The German Protestants developed the Lutheran Church along Canadian lines. In Waterloo County, Ontario, with large German elements that arrived after 1850, the Lutheran churches played major roles in the religious, cultural and social life of the community. After 1914 English became the preferred language for sermons and publications. Absent a seminary, the churches trained their own ministers, but there was a doctrinal schism in the 1860s. While the anglophone Protestants promoted the Social Gospel and prohibition, the Lutherans stood apart.[23]
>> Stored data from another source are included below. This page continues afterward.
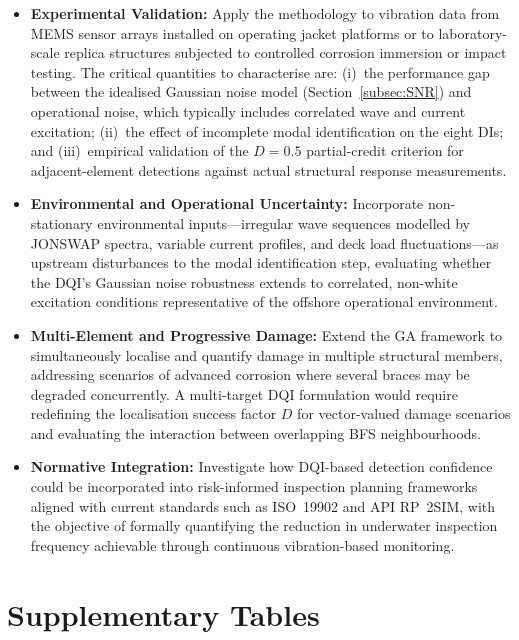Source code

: \documentclass[preprint,12pt]{elsarticle}
\begin{document}
\begin{itemize}
    \item \textbf{Experimental Validation:} Apply the methodology to vibration data from MEMS sensor arrays installed on operating jacket platforms \citep{ghsoub2018structural} or to laboratory-scale replica structures subjected to controlled corrosion immersion or impact testing. The critical quantities to characterise are: (i)~the performance gap between the idealised Gaussian noise model (Section~\ref{subsec:SNR}) and operational noise, which typically includes correlated wave and current excitation; (ii)~the effect of incomplete modal identification on the eight DIs; and (iii)~empirical validation of the $D=0.5$ partial-credit criterion for adjacent-element detections against actual structural response measurements.
    \item \textbf{Environmental and Operational Uncertainty:} Incorporate non-stationary environmental inputs---irregular wave sequences modelled by JONSWAP spectra, variable current profiles, and deck load fluctuations---as upstream disturbances to the modal identification step, evaluating whether the DQI's Gaussian noise robustness extends to correlated, non-white excitation conditions representative of the offshore operational environment.
    \item \textbf{Multi-Element and Progressive Damage:} Extend the GA framework to simultaneously localise and quantify damage in multiple structural members, addressing scenarios of advanced corrosion where several braces may be degraded concurrently. A multi-target DQI formulation would require redefining the localisation success factor $D$ for vector-valued damage scenarios and evaluating the interaction between overlapping BFS neighbourhoods.
    \item \textbf{Normative Integration:} Investigate how DQI-based detection confidence could be incorporated into risk-informed inspection planning frameworks aligned with current standards such as ISO~19902 and API RP~2SIM, with the objective of formally quantifying the reduction in underwater inspection frequency achievable through continuous vibration-based monitoring.
\end{itemize}

\appendix
\section{Supplementary Tables}
\label{sec:apendice}





\end{document}

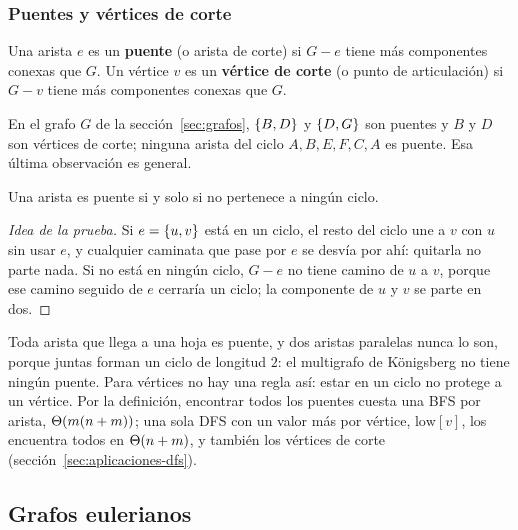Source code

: \documentclass[11pt,letterpaper]{article}
\begin{document}
\subsubsection*{Puentes y vértices de corte}

\begin{definicion}
  \label{def:puente-corte}
  Una arista $e$ es un \textbf{puente} (o arista de corte) si $G - e$
  tiene más componentes conexas que $G$. Un vértice $v$ es un
  \textbf{vértice de corte} (o punto de articulación) si $G - v$ tiene
  más componentes conexas que $G$.
\end{definicion}

En el grafo $G$ de la sección~\ref{sec:grafos}, $\set{B, D}$ y
$\set{D, G}$ son puentes y $B$ y $D$ son vértices de corte; ninguna
arista del ciclo $A, B, E, F, C, A$ es puente. Esa última observación
es general.

\begin{teorema}
  \label{teo:puente-ciclo}
  Una arista es puente si y solo si no pertenece a ningún ciclo.
\end{teorema}

\begin{proof}[Idea de la prueba]
  Si $e = \set{u, v}$ está en un ciclo, el resto del ciclo une a $v$
  con $u$ sin usar $e$, y cualquier caminata que pase por $e$ se desvía
  por ahí: quitarla no parte nada. Si no está en ningún ciclo, $G - e$
  no tiene camino de $u$ a $v$, porque ese camino seguido de $e$
  cerraría un ciclo; la componente de $u$ y $v$ se parte en dos.
\end{proof}

Toda arista que llega a una hoja es puente, y dos aristas paralelas
nunca lo son, porque juntas forman un ciclo de longitud $2$: el
multigrafo de Königsberg no tiene ningún puente. Para vértices no hay
una regla así: estar en un ciclo no protege a un vértice. Por la
definición, encontrar todos los puentes cuesta una BFS por arista,
$\Tht{m(n + m)}$; una sola DFS con un valor más por vértice,
$\text{low}[v]$, los encuentra todos en $\Tht{n + m}$, y también los
vértices de corte (sección~\ref{sec:aplicaciones-dfs}).


\subsection*{Grafos eulerianos}
\end{document}
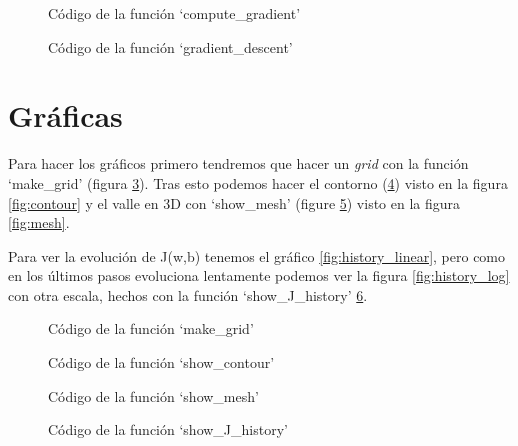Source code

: \documentclass[6pt]{AiTex}
\begin{document}
\begin{figure}[H]
    \centering
    
    \caption{Código de la función `compute\_gradient'}
    \label{fig:compute_gradient}
\end{figure}

\begin{figure}[H]
    \centering
    
    \caption{Código de la función `gradient\_descent'}
    \label{fig:gradient_descent}
\end{figure}

\section{Gráficas}

Para hacer los gráficos primero tendremos que hacer un \textit{grid} con la función `make\_grid' (figura \ref{fig:make_grid}). Tras esto podemos hacer el contorno (\ref{fig:show_contour}) visto en la figura \ref{fig:contour} y el valle en 3D con `show\_mesh' (figure \ref{fig:show_mesh}) visto en la figura \ref{fig:mesh}.

Para ver la evolución de J(w,b) tenemos el gráfico \ref{fig:history_linear}, pero como en los últimos pasos evoluciona lentamente podemos ver la figura \ref{fig:history_log} con otra escala, hechos con la función `show\_J\_history' \ref{fig:show_J_history}.

\begin{figure}[H]
    \centering
    
    \caption{Código de la función `make\_grid'}
    \label{fig:make_grid}
\end{figure}

\begin{figure}[H]
    \centering
    
    \caption{Código de la función `show\_contour'}
    \label{fig:show_contour}
\end{figure}

\begin{figure}[H]
    \centering
    
    \caption{Código de la función `show\_mesh'}
    \label{fig:show_mesh}
\end{figure}

\begin{figure}[H]
    \centering
    
    \caption{Código de la función `show\_J\_history'}
    \label{fig:show_J_history}
\end{figure}
\end{document}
In Montreal, immigrants and Canadians of German-descent founded the German Society of Montreal in April 1835. The secular organization's purpose was to bring together the German community in the city and act as a unified voice, help sick and needy members of the community, and maintain customs and traditions.[24] The Society is still active and celebrated its 180th anniversary in 2015.

 
A family of German immigrants to Quebec City in 1911.

Western Canada started to attract in 1896 and draw large numbers of other German immigrants, mostly from Eastern Europe. Plautdietsch-speaking Russian Mennonites of Dutch-Prussian ancestry were especially prominent since they were persecuted by the Tsarist regime in Russia. The farmers were used to the harsh conditions of farming in southern Imperial Russia (now Ukraine) and so were some of the most successful in adapting to the Canadian Prairies. Their increase accelerated in the 1920s, when the United States imposed quotas on Central and Eastern European immigration. Soon, Canada imposed its own limits, however, and prevented most of those trying to flee the Third Reich from moving to Canada. Many of the Mennonites settled in the areas of Winnipeg and Steinbach, and the area just north of Saskatoon.[25]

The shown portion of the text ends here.